There are also expansions for unemployment benefits and changes in policies surrounding housing and loan payments during the emergency that, possibly, could lead to realizations about how flawed the current system is – hopefully leading to the drafting of some new laws.
Finally, there’s the fact that this pandemic has increased awareness for healthcare issues being talked about by at least one presidential candidate, namely plans like lowering prescription prices, making the U.S. self-sufficient for certain drug and medical supply manufacturing, and Medicare for all – the term used to describe a government subsidized healthcare plan ensuring that everyone in the country has free or low-cost healthcare regardless of their economic status.
If the only permanent policy change to come out of this disaster is the adoption of policies guaranteeing affordable high-quality healthcare for every American, then it’s possible that we can prevent or significantly decrease the effects of the next global pandemic.
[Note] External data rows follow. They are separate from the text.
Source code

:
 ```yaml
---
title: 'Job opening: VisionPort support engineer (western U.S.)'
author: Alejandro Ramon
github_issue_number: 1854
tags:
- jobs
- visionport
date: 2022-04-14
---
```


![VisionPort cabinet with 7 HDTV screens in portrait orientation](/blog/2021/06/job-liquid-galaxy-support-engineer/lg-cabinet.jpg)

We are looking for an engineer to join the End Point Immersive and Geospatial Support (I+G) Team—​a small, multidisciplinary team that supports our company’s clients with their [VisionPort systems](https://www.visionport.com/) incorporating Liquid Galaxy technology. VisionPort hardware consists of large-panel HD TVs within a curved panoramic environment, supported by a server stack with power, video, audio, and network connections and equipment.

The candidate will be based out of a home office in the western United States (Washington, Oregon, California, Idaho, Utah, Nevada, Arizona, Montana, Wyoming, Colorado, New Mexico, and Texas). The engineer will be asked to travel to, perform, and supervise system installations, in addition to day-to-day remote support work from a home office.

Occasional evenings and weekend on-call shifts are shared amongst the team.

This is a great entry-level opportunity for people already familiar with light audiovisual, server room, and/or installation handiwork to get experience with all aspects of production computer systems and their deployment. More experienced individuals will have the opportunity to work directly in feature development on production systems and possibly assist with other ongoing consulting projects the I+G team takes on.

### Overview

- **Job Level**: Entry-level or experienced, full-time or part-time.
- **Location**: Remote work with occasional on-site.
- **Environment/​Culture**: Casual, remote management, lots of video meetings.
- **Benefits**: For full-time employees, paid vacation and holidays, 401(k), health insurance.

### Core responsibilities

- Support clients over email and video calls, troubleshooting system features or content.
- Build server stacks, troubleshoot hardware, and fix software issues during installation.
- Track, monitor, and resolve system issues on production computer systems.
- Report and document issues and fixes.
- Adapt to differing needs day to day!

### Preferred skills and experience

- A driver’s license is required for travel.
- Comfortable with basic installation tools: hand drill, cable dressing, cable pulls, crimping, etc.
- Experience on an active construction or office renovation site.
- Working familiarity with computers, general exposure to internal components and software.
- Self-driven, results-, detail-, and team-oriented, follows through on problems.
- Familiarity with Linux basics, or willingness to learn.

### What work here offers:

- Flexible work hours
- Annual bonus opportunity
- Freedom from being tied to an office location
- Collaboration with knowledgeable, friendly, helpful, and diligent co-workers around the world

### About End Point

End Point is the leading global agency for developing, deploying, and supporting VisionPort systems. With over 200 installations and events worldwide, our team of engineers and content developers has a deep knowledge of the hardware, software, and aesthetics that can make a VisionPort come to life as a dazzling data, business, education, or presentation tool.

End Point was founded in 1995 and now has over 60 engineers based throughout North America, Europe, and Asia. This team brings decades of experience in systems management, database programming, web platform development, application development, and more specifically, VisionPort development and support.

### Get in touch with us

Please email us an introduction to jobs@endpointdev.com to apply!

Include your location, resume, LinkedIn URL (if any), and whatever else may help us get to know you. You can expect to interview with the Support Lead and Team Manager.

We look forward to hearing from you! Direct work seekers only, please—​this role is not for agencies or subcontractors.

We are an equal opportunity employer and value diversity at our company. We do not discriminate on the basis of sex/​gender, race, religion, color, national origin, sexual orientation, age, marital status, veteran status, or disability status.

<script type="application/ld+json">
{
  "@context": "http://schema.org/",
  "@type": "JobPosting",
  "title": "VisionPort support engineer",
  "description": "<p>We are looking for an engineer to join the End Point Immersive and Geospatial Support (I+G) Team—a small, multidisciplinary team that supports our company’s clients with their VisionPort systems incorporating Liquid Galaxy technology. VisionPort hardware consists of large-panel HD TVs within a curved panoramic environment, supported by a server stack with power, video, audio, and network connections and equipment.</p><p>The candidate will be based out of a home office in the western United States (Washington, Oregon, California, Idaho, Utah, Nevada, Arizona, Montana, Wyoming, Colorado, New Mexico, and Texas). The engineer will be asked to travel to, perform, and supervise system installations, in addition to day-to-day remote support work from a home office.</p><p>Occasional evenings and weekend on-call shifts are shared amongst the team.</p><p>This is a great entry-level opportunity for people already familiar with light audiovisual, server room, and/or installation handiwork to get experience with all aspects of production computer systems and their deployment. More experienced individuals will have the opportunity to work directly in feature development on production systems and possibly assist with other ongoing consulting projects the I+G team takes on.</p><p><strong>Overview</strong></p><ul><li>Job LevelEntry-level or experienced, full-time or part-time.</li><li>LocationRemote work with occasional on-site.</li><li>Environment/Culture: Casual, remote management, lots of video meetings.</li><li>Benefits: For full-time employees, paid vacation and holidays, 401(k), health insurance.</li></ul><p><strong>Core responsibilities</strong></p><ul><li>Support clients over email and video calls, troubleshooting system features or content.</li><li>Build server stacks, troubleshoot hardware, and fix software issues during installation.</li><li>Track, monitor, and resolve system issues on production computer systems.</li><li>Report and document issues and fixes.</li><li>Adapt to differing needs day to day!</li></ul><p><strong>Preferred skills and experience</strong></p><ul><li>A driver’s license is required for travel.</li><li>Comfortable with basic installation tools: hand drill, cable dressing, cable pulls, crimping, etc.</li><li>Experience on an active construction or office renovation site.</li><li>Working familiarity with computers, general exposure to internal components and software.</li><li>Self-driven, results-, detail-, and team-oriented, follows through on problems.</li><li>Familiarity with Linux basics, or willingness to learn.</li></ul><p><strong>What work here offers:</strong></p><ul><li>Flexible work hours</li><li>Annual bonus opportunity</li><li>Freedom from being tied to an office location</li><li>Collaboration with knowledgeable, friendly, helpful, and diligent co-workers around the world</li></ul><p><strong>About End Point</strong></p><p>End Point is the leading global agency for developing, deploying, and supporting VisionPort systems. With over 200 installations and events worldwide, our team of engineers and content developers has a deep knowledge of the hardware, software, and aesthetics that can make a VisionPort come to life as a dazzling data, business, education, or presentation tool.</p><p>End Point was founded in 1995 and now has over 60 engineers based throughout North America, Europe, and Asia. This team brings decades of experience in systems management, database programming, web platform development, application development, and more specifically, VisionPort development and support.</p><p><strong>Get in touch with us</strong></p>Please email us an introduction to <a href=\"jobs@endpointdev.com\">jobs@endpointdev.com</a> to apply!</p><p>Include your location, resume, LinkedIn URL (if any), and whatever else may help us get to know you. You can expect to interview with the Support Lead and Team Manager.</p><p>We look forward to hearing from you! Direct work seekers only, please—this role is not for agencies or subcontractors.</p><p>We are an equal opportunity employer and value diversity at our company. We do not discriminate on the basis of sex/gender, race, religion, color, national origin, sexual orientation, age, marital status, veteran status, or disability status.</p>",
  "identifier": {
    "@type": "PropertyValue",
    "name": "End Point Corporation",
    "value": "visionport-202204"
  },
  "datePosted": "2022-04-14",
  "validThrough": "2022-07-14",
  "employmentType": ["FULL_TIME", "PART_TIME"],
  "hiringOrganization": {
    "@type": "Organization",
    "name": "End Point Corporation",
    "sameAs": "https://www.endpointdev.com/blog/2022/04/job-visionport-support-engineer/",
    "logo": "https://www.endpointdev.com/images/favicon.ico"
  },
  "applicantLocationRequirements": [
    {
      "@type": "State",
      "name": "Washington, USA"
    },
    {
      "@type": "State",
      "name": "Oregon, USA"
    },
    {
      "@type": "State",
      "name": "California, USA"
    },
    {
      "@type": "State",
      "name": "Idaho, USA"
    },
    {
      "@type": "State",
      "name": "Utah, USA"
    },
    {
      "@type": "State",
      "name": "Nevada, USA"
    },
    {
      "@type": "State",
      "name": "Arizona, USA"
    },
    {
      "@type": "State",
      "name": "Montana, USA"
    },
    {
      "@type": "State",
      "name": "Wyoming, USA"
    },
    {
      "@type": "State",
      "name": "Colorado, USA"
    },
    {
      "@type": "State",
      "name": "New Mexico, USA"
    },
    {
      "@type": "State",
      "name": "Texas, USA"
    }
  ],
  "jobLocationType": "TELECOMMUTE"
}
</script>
And, given that a lot about the way this disease came about and spread was helped along by the effects of climate change and drastic global income inequality, there will absolutely be a next time.
But my point is this. As with every war, every disaster, every mass need in history, there are a lot of positive outcomes in addition to the many hardships that result from them. The trick will be making sure we keep track of all the good ideas and practices we’re coming up with now, and ensuring that they don’t just disappear and get forgotten once this particular emergency starts to become more manageable. The same old same old is what got us here, so if we can make a few of these lifestyle, workflow, and policy changes last, it’ll make for a brighter future both within the entertainment industry and for our everyday lives.